[Stored items from a collection]
┌──
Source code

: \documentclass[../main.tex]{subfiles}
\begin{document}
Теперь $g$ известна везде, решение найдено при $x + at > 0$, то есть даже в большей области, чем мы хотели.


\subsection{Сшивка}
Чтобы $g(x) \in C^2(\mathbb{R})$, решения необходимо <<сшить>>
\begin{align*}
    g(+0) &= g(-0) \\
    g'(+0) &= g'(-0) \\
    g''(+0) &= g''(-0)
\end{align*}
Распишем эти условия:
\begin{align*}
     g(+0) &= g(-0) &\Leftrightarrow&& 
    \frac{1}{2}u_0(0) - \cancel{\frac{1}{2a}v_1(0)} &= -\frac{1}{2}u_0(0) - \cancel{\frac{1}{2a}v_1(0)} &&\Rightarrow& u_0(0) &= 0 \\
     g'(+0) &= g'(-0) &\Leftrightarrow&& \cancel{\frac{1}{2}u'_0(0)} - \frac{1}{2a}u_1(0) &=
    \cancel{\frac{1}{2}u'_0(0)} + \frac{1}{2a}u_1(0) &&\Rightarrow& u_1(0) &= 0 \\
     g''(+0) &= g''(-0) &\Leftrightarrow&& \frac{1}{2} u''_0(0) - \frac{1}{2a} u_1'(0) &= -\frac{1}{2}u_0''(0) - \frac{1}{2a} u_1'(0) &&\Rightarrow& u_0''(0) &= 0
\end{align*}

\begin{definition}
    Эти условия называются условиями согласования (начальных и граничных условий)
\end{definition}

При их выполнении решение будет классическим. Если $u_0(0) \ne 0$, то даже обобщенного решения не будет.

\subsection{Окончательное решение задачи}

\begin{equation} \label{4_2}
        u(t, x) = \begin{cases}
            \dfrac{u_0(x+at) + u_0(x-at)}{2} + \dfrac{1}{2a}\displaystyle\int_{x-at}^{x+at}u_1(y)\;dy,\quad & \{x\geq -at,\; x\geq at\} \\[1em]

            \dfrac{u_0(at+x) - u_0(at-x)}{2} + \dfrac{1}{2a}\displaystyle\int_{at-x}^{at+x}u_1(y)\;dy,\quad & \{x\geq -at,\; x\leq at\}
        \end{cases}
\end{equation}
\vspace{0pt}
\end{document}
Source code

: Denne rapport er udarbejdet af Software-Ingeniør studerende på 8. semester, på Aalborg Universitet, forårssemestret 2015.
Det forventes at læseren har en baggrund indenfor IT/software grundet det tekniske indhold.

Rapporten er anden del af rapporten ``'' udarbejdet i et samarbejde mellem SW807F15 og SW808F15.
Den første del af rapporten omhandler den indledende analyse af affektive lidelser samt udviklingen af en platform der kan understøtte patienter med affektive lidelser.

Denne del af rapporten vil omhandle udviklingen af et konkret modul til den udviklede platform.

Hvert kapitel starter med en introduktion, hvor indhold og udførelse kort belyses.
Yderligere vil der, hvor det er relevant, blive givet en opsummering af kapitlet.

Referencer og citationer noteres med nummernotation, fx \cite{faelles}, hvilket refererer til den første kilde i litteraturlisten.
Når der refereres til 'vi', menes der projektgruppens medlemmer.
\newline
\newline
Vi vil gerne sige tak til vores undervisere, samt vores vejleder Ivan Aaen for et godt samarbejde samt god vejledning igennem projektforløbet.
└──
**Description of the task:**
Since only a number is wanted, please say how many lines in the data include the word "displaystyle".

**Exercise answer:**
2